The Gift

on the non-fixity of world identity.

It is not a definitive world by which reality is understood as a singular and fixed truththat is significant. The various opinions, attitudes and mentalities based in subjective meaning upon the stable ground of reality are not the issue.  Rather, it is the relationship that we have with things which is truly significant. 

*

I had a moment with a young individual today.

I don’t know how it is in the rest of the world, but in the US it is a strange kind of trend of adolescents who are depressed to self harm. I don’t know if this is a global thing but I know it is a United States thing.

It seems that there is a rash of depressed and or anxious young people who, lacking any particular sharp tool, such as a razor blade or perhaps a knife, will scratch themselves in one place with their own fingernail, often short, until The skin finally breaks and a wound develops. They will continue to scratch that one place longer and wider until some unknown threshold is achieved and then they will produce another one right next to it, often parallel and sometimes in squared or triangular designs. And they will do this, many of them, until their arms are covered with these kind of burn sores. When you get a bunch of these children together, it is at once striking and at the same time strangely of no concern; for in part, one might be just as inclined to wonder why a group of kids will start smoking tobacco or in our current situation, vaping. One has to admit there is a certain amount of fad or trend or whatever you would want to call it. Because anxiety and depression does not necessarily mean that you have to self harm, and indeed when I was young there was many kids my age, many who were depressed or had problematic families who were friends of mine, who never thought of self harming in the way that seems so trendy and ubiquitous for our children nowadays. It is sad and strange.

*

My intention for this post was not to discuss the philosophical fixtures of mental health theories or to offer any sort of help necessarily to these young people.

I really brought it up because this one person I was talking to today used to self harm, and then stopped for a couple years and only recently had started again because of some sort of life event that was triggering.

This person was also depressed but having more issues with anxiety. I was talking to this person and they happen to mention how they are not suicidal because their best friend had committed suicide a few years prior, so they never contemplate killing themselves.

It struck me how they said this so matter-of-factly, for it is common with people who suffer from great and long lasting general anxiety as well as depression to have to also battle with intrusive suicidal thoughts.

And I said to this person:

You know, that’s kind of amazing, in a strange way, when you think about it. What you just said…

Your best friend died? I said.

And so you never think about killing yourself, you simply don’t have thoughts about killing yourself? I said.

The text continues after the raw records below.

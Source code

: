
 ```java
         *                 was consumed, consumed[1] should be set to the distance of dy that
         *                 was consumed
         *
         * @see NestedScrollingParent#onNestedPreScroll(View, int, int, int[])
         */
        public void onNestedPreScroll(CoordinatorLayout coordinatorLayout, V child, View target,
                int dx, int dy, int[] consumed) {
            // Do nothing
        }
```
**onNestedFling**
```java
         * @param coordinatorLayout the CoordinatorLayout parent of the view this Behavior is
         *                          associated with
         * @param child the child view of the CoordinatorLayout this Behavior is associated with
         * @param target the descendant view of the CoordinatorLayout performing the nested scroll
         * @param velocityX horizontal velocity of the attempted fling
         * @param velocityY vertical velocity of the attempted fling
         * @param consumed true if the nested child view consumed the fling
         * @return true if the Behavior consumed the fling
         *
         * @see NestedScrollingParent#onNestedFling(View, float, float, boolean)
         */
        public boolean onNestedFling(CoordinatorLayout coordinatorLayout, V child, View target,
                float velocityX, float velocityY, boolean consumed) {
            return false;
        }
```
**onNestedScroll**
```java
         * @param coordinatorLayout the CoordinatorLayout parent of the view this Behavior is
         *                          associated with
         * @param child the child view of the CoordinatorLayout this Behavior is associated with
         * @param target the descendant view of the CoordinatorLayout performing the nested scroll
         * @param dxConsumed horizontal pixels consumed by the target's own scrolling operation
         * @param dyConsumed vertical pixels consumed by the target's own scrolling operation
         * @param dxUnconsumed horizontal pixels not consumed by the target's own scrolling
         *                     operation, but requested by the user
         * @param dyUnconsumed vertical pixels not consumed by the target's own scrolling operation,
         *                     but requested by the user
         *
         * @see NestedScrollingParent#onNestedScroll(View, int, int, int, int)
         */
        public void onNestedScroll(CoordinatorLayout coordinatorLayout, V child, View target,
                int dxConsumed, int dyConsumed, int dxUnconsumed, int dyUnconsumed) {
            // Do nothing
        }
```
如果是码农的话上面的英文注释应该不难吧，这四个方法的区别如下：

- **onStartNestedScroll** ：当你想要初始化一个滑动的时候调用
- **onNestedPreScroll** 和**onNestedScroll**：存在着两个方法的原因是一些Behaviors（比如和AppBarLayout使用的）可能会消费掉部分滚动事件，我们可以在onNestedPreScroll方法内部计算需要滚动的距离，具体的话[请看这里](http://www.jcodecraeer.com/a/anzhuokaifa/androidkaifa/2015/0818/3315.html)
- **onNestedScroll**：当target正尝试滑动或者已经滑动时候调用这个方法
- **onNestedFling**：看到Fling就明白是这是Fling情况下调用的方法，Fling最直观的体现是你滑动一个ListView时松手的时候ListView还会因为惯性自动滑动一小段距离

Then I said, you know, in a strange way, your friend gave you a gift, for he gave you a reason to live.

And this person began to slowly tear up, as I did also, with compassion in my heart.

They were looking down but then they kind of looked up at me through the tops of their eyes and gave a sleight little smile On top of that kind of frown that you get when there’s a deep hurt that just quickly surged to the surface, when your face can’t help but strain into an childish ugly grimace. A kind of embarrassment and yet of connection.

Yeah; maybe… they said.



Sometimes we need a different way to look at things. Sometimes we can hold what seems as two opposing sentiments for the sake of at once mourning and yet celebrating, missing and yet respecting.  and yet, sometimes when we see it, it seems so obvious. Like, why didn’t I think of that.

I think some of it may be not so much that this person didn’t think of that, but they did not allow themselves to think of it because of the polemically reductive fashion by which we arrive with our ethical selves to the encounter with the world. We are often not permitted to think but in specific ways about specific things.

Often we just hold the sadness a certain way because we think that’s the only way that sadness is allowed to be, holding it so dear that we fear that person is going to be disrespected, as if it is this supremely fragile thing. Whereas actually it could be a source of the most profound strength and Resilliance. 

The modern ideological and ethical sense sometimes misleads us into seeing tragedy as one way, into what Kierkegaard calls the “either/or”, which is the mentality of fixation, of limit, of finitude. 

*

How much does my identity depend upon this either/or reduction towards self and world, as if indeed they either have to be 100% intertwined and subjective, or 100% separate, psychological and objective?

Maybe the relationship changes under various conditions.  maybe it is both.